UN rights groups retakes probe into fate of 43 trainee teachers, apparently massacred
Record ID:
79472
UN rights groups retakes probe into fate of 43 trainee teachers, apparently massacred
- Title: UN rights groups retakes probe into fate of 43 trainee teachers, apparently massacred
- Date: 10th November 2016
- Summary: COCULA, GUERRERO, MEXICO (FILE) (REUTERS) VARIOUS OF INVESTIGATORS AT CRIME SCENE GENERAL VIEW OF RUBBISH AND PEOPLE NEAR CRIME SCENE VARIOUS OF OFFICIALS NEAR CRIME SCENE, TRANSPORTING MATERIAL TIXTLA, GUERRERO, MEXICO (FILE - SEPTEMBER 2015) (REUTERS) VARIOUS OF PEOPLE PROTESTING NEAR SCHOOL WHERE THE MISSING STUDENTS WERE FROM VARIOUS OF PARENTS OF MISSING STUDENTS HOLDING PORTRAITS OF THEIR CHILDREN
- Embargoed: 25th November 2016 21:45
- Keywords: Missing students Mexico investigation experts
- Location: MEXICO CITY / TIXTLA AND COCULA, GUERRERO, MEXICO
- City: MEXICO CITY / TIXTLA AND COCULA, GUERRERO, MEXICO
- Country: Mexico
- Reuters ID: LVA00357V4E9V
- Aspect Ratio: 16:9
- Story Text:The new commissioner for the Inter-American Human Rights Commission (IACHR) leading the investigation into the 2014 apparent massacre of 43 trainee teachers began a four-day trip to Mexico on Thursday (November 10), to retake the probe.
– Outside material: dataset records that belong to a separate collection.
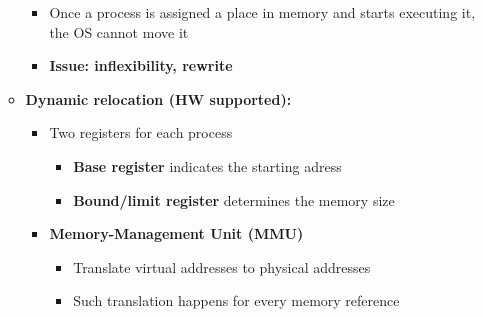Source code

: \documentclass[a4paper,11pt,english]{article}
\begin{document}
\begin{itemize}
\begin{itemize}
\begin{itemize}
                    \item Once a process is assigned a place in memory and starts executing it, the OS cannot move it
                    \item \textbf{\color{red} Issue: inflexibility, rewrite}
                \end{itemize}
            \item \textbf{\color{blue} Dynamic relocation (HW supported):}
                \begin{itemize}
                    \item Two registers for each process
                        \begin{itemize}
                            \item \textbf{\color{blue} Base register} indicates the starting adress
                            \item \textbf{\color{blue} Bound/limit register} determines the memory size
                        \end{itemize}
                    \item \textbf{\color{blue} Memory-Management Unit (MMU)}
                        \begin{itemize}
                            \item Translate virtual addresses to physical addresses
                            \item Such translation happens for every memory reference
                        \end{itemize}
                \end{itemize}
        \end{itemize}
\end{itemize}
\end{document}
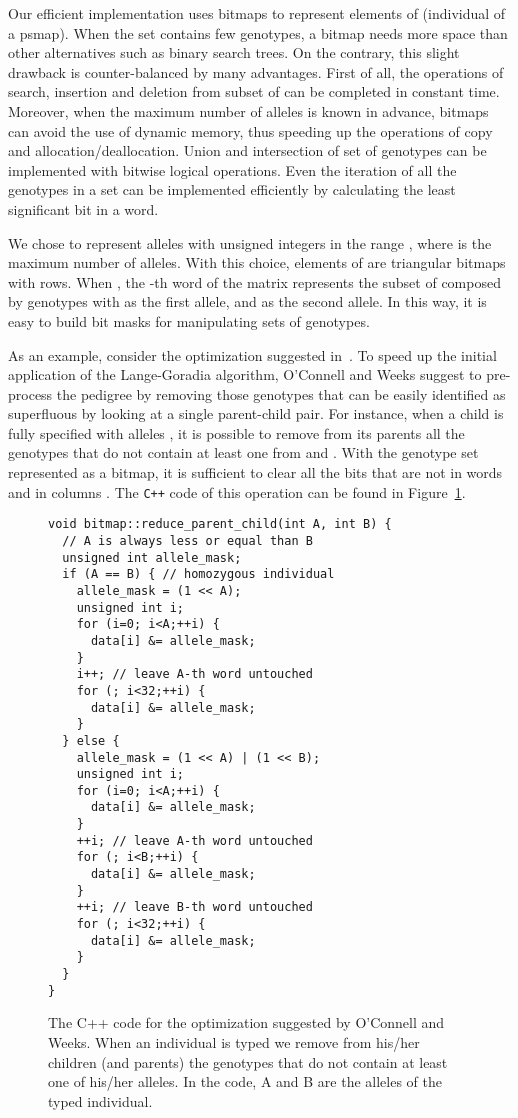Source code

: Our efficient implementation uses bitmaps to represent elements of
 (individual of a psmap). When the set contains few
genotypes, a bitmap needs more space than other alternatives such as binary
search trees. On the contrary, this slight drawback is counter-balanced by many
advantages. First of all, the operations of search, insertion and deletion from
subset of  can be completed in constant time. Moreover, when the
maximum number of alleles is known in advance, bitmaps can avoid the use of
dynamic memory, thus speeding up the operations of copy and
allocation/deallocation.  Union and intersection of set of genotypes can be
implemented with bitwise logical operations.  Even the iteration of all the
genotypes in a set can be implemented efficiently by calculating the least
significant bit in a word. 

We chose to represent alleles with unsigned integers in the range ,
where  is the maximum number of alleles. With this choice, elements of
 are triangular bitmaps with  rows.  When , the
-th word of the matrix represents the subset of  composed by
genotypes with  as the first allele, and  as the second allele. In this
way, it is easy to build bit masks for manipulating sets of genotypes. 

As an example, consider the optimization suggested in~\cite{OConnellWeeks1999}. To
speed up the initial application of the Lange-Goradia algorithm, O'Connell and
Weeks suggest to pre-process the pedigree by removing those genotypes that can
be easily identified as superfluous by looking at a single parent-child pair. For
instance, when a child is fully specified with alleles , it is possible
to remove from its parents all the genotypes that do not contain at least one
from  and . With the genotype set represented as a bitmap, it is
sufficient to clear all the bits that are not in words  and in columns
. The \verb|C++| code of this operation can be found in Figure~\ref{fig:remove}.

\begin{figure}
  \centering
\begin{lstlisting}
void bitmap::reduce_parent_child(int A, int B) {
  // A is always less or equal than B
  unsigned int allele_mask;
  if (A == B) { // homozygous individual
    allele_mask = (1 << A);
    unsigned int i;
    for (i=0; i<A;++i) {
      data[i] &= allele_mask;
    }
    i++; // leave A-th word untouched
    for (; i<32;++i) {
      data[i] &= allele_mask;
    }
  } else {
    allele_mask = (1 << A) | (1 << B); 
    unsigned int i;
    for (i=0; i<A;++i) {
      data[i] &= allele_mask;
    }
    ++i; // leave A-th word untouched
    for (; i<B;++i) {
      data[i] &= allele_mask;
    }
    ++i; // leave B-th word untouched
    for (; i<32;++i) {
      data[i] &= allele_mask;
    }
  }  
}
\end{lstlisting}  
  \caption{The C++ code for the optimization suggested by O'Connell and
    Weeks. When an individual is typed we remove from his/her children (and parents) the
    genotypes that do not contain at least one of his/her alleles. In the code,
    A and B are the alleles of the typed individual.}
  \label{fig:remove}
\end{figure}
Commissioner Enrique Gil Botero took over the investigation after an independent panel of international experts who presented their final report last April, saying the government's stonewalling had prevented them from reaching the truth.
Botero said he will meet with officials, victims' relatives and key actors in the case.
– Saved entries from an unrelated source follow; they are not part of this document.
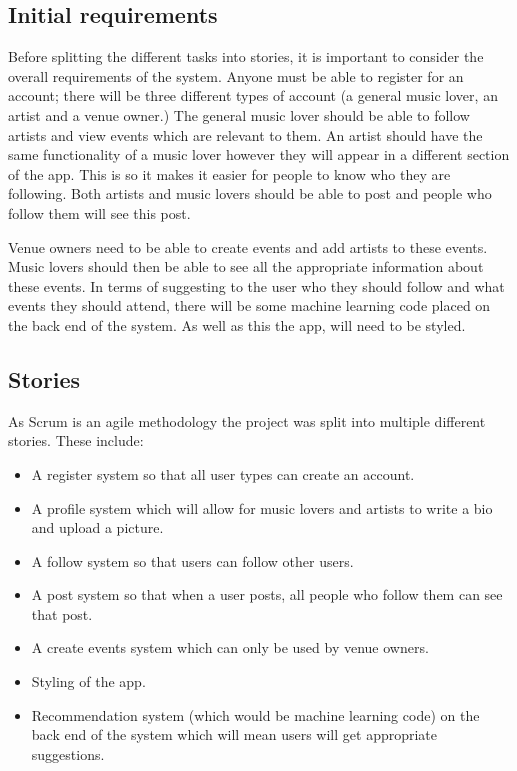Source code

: \subsection{Initial requirements}
Before splitting the different tasks into stories, it is important to consider the overall requirements of the system. Anyone must be able to register for an account; there will be three different types of account (a general music lover, an artist and a venue owner.) The general music lover should be able to follow artists and view events which are relevant to them. An artist should have the same functionality of a music lover however they will appear in a different section of the app. This is so it makes it easier for people to know who they are following. Both artists and music lovers should be able to post and people who follow them will see this post.

Venue owners need to be able to create events and add artists to these events. Music lovers should then be able to see all the appropriate information about these events. In terms of suggesting to the user who they should follow and what events they should attend, there will be some machine learning code placed on the back end of the system. As well as this the app, will need to be styled.

\subsection{Stories}
As Scrum is an agile methodology the project was split into multiple different stories. These include:
\begin{itemize}
	\item A register system so that all user types can create an account.
	\item A profile system which will allow for music lovers and artists to write a bio and upload a picture.
	\item A follow system so that users can follow other users.
	\item A post system so that when a user posts, all people who follow them can see that post.
	\item A create events system which can only be used by venue owners.
	\item Styling of the app.
	\item Recommendation system (which would be machine learning code) on the back end of the system which will mean users will get appropriate suggestions.
\end{itemize}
"So we can me an advancement in the investigation, leading to the ultimate goal of establishing or finding those missing (students) or finding the truth," Gil Botero said.
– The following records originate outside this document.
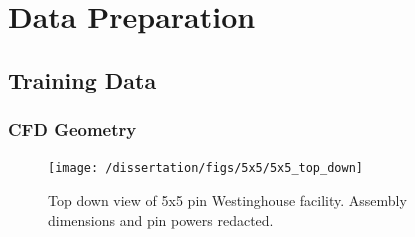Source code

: \documentclass[t, pdftex]{beamer}
\begin{document}
\section[Preprocessing]{Data Preparation}
\subsection*{Training Data}
\begin{frame}
\frametitle{CFD Geometry}
\begin{figure}[H]
    \centering
    \texttt{[image: /dissertation/figs/5x5/5x5\_top\_down]}
    \caption{Top down view of 5x5 pin Westinghouse facility.  Assembly dimensions and pin powers redacted.}
    \label{fig:5x5topdown}
\end{figure}
\end{frame}

\end{document}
The experts cast doubt on aspects of the government's version of events and said the government blocked their efforts to obtain evidence from Mexican authorities.
"One can't continue to look for ways to strengthen the version of the rubbish dump in Cocula. The 43 students were not cremated in the rubbish dump of Cocula. It's something that is physically impossible," said IACHR President, Commissioner James Cavallaro.
The group will gather information and documentation on the case over a period of 12 months, according to IACHR. The Mexican government has agreed to this plan.
Mexico's government says that corrupt police in late 2014 handed the student teachers in the southwestern city of Iguala over to drug gang henchmen, who believed the trainees had been infiltrated by a rival gang. They then incinerated them at a rubbish dump in the southwestern Mexican state of Guerrero.
The remains of just one of the 43 students has been identified from a charred bone fragment. The government said it was found in the Rio San Juan, a river by the town of Cocula, near Iguala where the students disappeared.
The experts said that the government's theory the students had been burned is scientifically impossible given the heat needed to reduce human remains to ash, and the experts raised further questions in the report about the government's story of finding the bone fragment in the river.
In a statement, the official who is leading the investigation for the attorney general's office said that the government had held numerous meetings with the experts and had fulfilled the majority of their hundreds of requests for information.
Pena Nieto had thanked the experts via his official Twitter account when they left. He said the attorney general's office would analyse their report.
The case has drawn international attention and stirred protests and outrage in Mexico, where violence has surged in a decade-long drug war. Lawlessness reigns in parts of the country and has tarnished President Enrique Pena Nieto's reputation.